Autrement? En douce, quoi. D'où le nom: «les combines», expliquent-elles en rigolant.

Nous avons rencontré les deux entrepreneures la semaine dernière, à Saint-Gabriel-de-Brandon, dans la maison ancestrale de Dominique Bernèche. Dominique est enseignante et mère de quatre jeunes enfants, de 1 à 6 ans. Sa soeur Annie est graphiste, et mère d'une ado de 14 ans. D'où le couple très bien assorti, pour inventer des outils franchement très jolis.

Quand on observe les outils en question, de la trousse de retour au calme aux coupons privilèges, en passant par le magasin général, au design enfantin quoique toujours léché, on voit clairement le jupon de l'enseignante qui dépasse. Elle ne le cache pas. «Quand j'ai rencontré mes premiers problèmes de discipline avec mes enfants, autour du fameux "terrible two", je me suis fait un kit maison», raconte Dominique, faisant ici allusion à son aîné, plutôt colérique.

«J'ai eu le réflexe de faire ce que je faisais avec mes élèves...»

Quoi, exactement? Une boîte de chaussures, avec une boule de stress, des feuilles à froisser, des pictogrammes, pour comprendre et exprimer ses émotions, et des coupons de réparation, pour se faire pardonner.

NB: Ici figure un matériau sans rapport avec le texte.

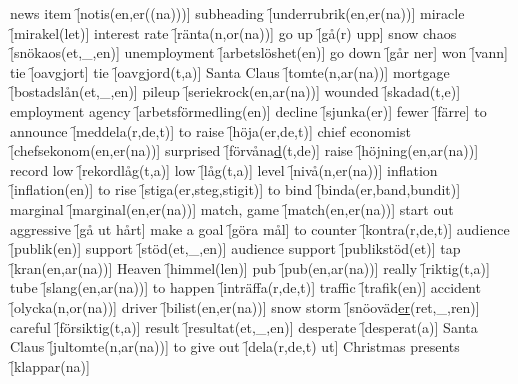 \begin{questions}
    \begin{multicols}{2}
        \raggedcolumns
        \question news item \f[notis(en,er((na)))]
        \question subheading \f[underrubrik(en,er(na))]
        \question miracle \f[mirakel(let)]
        \question interest rate \f[ränta(n,or(na))]
        \question go up \f[gå(r) upp]
        \question snow chaos \f[snökaos(et,\_,en)]
        \question unemployment \f[arbetslöshet(en)]
        \question go down \f[går ner]
        \question won \f[vann]
        \question tie \f[oavgjort]
        \question tie \f[oavgjord(t,a)]
        \question Santa Claus \f[tomte(n,ar(na))]
        \question mortgage \f[bostadslån(et,\_,en)]
        \question pileup \f[seriekrock(en,ar(na))]
        \question wounded \f[skadad(t,e)]
        \question employment agency \f[arbetsförmedling(en)]
        \question decline \f[sjunka(er)]
        \question fewer \f[färre]
        \question to announce \f[meddela(r,de,t)]
        \question to raise \f[höja(er,de,t)]
        \question chief economist \f[chefsekonom(en,er(na))]
        \question surprised \f[förvåna\underline{d}(t,de)]
        \question raise \f[höjning(en,ar(na))]
        \question record low \f[rekordlåg(t,a)]
        \question low \f[låg(t,a)]
        \question level \f[nivå(n,er(na))]
        \question inflation \f[inflation(en)]
        \question to rise \f[stiga(er,steg,stigit)]
        \question to bind \f[binda(er,band,bundit)]
        \question marginal \f[marginal(en,er(na))]
        \question match, game \f[match(en,er(na))]
        \question start out aggressive \f[gå ut hårt]
        \question make a goal \f[göra mål]
        \question to counter \f[kontra(r,de,t)]
        \question audience \f[publik(en)]
        \question support \f[stöd(et,\_,en)]
        \question audience support \f[publikstöd(et)]
        \question tap \f[kran(en,ar(na))]
        \question Heaven \f[himmel(len)]
        \question pub \f[pub(en,ar(na))]
        \question really \f[riktig(t,a)]
        \question tube \f[slang(en,ar(na))]
        \question to happen \f[inträffa(r,de,t)]
        \question traffic \f[trafik(en)]
        \question accident \f[olycka(n,or(na))]
        \question driver \f[bilist(en,er(na))]
        \question snow storm \f[snöoväd\underline{er}(ret,\_,ren)]
        \question careful \f[försiktig(t,a)]
        \question result \f[resultat(et,\_,en)]
        \question desperate \f[desperat(a)]
        \question Santa Claus \f[jultomte(n,ar(na))]
        \question to give out \f[dela(r,de,t) ut]
        \question Christmas presents \f[klappar(na)]

\end{multicols}
\end{questions}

«Mon chum me disait: il me semble que c'est un peu intense, dit-elle en riant. Moi je lui ai dit: non, tu vas voir, au début ça demande un peu de constance, de l'implication parentale, mais une fois que c'est fait, ça va tout seul!»

L'enseignante parlait d'expérience. «Ça devient automatique. On finit par se conditionner à une nouvelle méthode de discipline: la discipline positive.»

Renforcement posifit

Le «magasin général», notamment, est une sorte de jeu qui permet de gagner des points (sous forme de blocs) à chaque bonne action (ciblée au préalable). Tu as dit merci? Un bloc. Tu as ramassé ton assiette? Un autre. Rangé ton sac? Idéalement, on cible ici trois défis. Au bout de 10 blocs, une surprise à choisir. «On s'ouvre à ce qu'ils font de bon. On ne cherche plus la bibitte, poursuit l'enseignante. On renforce les bons coups, au lieu de punir les moins bons.»

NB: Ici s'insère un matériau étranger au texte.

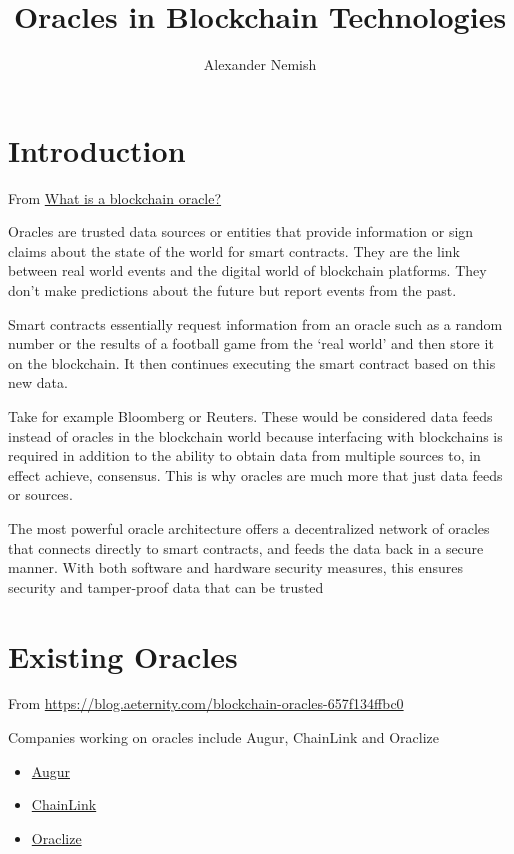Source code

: \documentclass{article}
\title{Oracles in Blockchain Technologies}
\author{Alexander Nemish}
\begin{document}
\maketitle
\section{Introduction}

From
\href{https://blog.apla.io/what-is-a-blockchain-oracle-2ccca433c026}{What is a blockchain oracle?}

Oracles are trusted data sources or entities that provide information or sign claims about the state of the world for smart contracts.
They are the link between real world events and the digital world of blockchain platforms.
They don’t make predictions about the future but report events from the past.

Smart contracts essentially request information from an oracle such as a random number or the results of a football game from the ‘real world’ and then store it on the blockchain.
It then continues executing the smart contract based on this new data.

Take for example Bloomberg or Reuters.
These would be considered data feeds instead of oracles in the blockchain world because interfacing with blockchains is required in addition to the ability to obtain data from multiple sources to, in effect achieve, consensus.
This is why oracles are much more that just data feeds or sources.

The most powerful oracle architecture offers a decentralized network of oracles that connects directly to smart contracts, and feeds the data back in a secure manner. With both software and hardware security measures, this ensures security and tamper-proof data that can be trusted

\section{Existing Oracles}

From \url{https://blog.aeternity.com/blockchain-oracles-657f134ffbc0}

Companies working on oracles include Augur, ChainLink and Oraclize
\begin{itemize}
	\item \href{https://www.augur.net/}{Augur}
	\item \href{https://chain.link/}{ChainLink}
	\item \href{http://www.oraclize.it}{Oraclize}
\end{itemize}
\end{document}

Ici encore, le concept de renforcement positif est assez commun dans les salles de classe. «Tous les enseignants en ont un», dit-elle. Mais chez les parents? «En tant que parent, le renforcement positif, on sait c'est quoi, en théorie. Mais comment on fait quand on est dans le jus, entre le bain et les devoirs? Avec les outils, ça nous permet de le faire. Et ça nous permet surtout d'être constants.»

Et ça marche? Pour les enfants, c'est une sorte de jeu, conclut-elle. «On passe par en dessous pour arriver à nos fins. On ne leur dit pas qu'on est en train de les discipliner, pouffe-t-elle. Et c'est beaucoup plus le fun que de dire: va dans ta chambre!» Même si parfois, concède-t-elle, ça finit quand même par ça... «Quand la trousse ne suffit pas...»

L'avis de l'experte

Francine Ferland est conférencière et auteure d'une foule d'ouvrages sur le développement des enfants et la vie familiale. Nous lui avons demandé d'évaluer les outils en question. Verdict? «Je suis un peu ambivalente, dit-elle prudemment. Tout ce qui est sous-jacent est tout à fait pertinent (trouver des solutions en famille, établir des règles de vie, planifier). Ce qui me crée un problème, c'est au niveau de la réalisation», commente l'auteure de Simplement parent, trucs pour accompagner votre enfant au quotidien (CHU Sainte-Justine). Un exemple? Le conseil de famille. Pourquoi ne pas simplement aborder ces questions au souper, quand tout le monde est réuni? «Sinon, ça devient compliqué et lourd pour les parents, conclut-elle. Je crois que cela peut se faire beaucoup plus spontanément...»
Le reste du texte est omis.